_What needs to be done_
Anywhere the string "roue" shows up in the listing below, copy the line it is in.

_Source data_
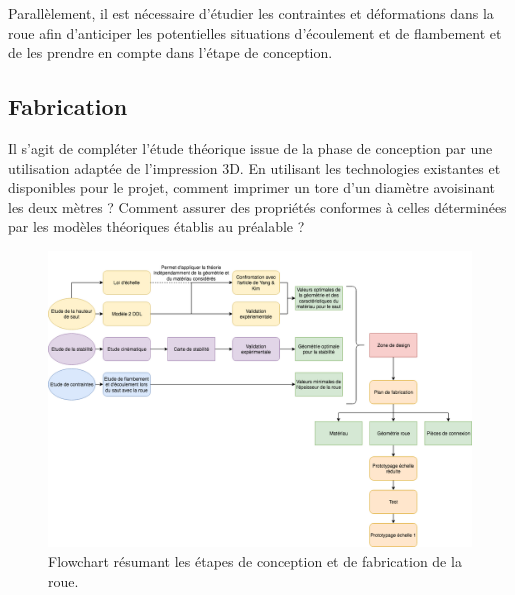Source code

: Parallèlement, il est nécessaire d’étudier les contraintes et déformations dans la roue afin d'anticiper les potentielles situations d'écoulement et de flambement et de les prendre en compte dans l'étape de conception.

\subsection{Fabrication}
Il s’agit de compléter l’étude théorique issue de la phase de conception par une utilisation adaptée de l’impression 3D. En utilisant les technologies existantes et disponibles pour le projet, comment imprimer un tore d’un diamètre avoisinant les deux mètres ? Comment assurer des propriétés conformes à celles déterminées par les modèles théoriques établis au préalable ? 

\begin{figure}[htb]
\centering
\includegraphics[width=7in]{images_autres/flowchart.png}
\caption{Flowchart résumant les étapes de conception et de fabrication de la roue.}
\label{fig:flowchart}
\end{figure}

_Answer to the problem_
: Parallèlement, il est nécessaire d’étudier les contraintes et déformations dans la roue afin d'anticiper les potentielles situations d'écoulement et de flambement et de les prendre en compte dans l'étape de conception.
\caption{Flowchart résumant les étapes de conception et de fabrication de la roue.}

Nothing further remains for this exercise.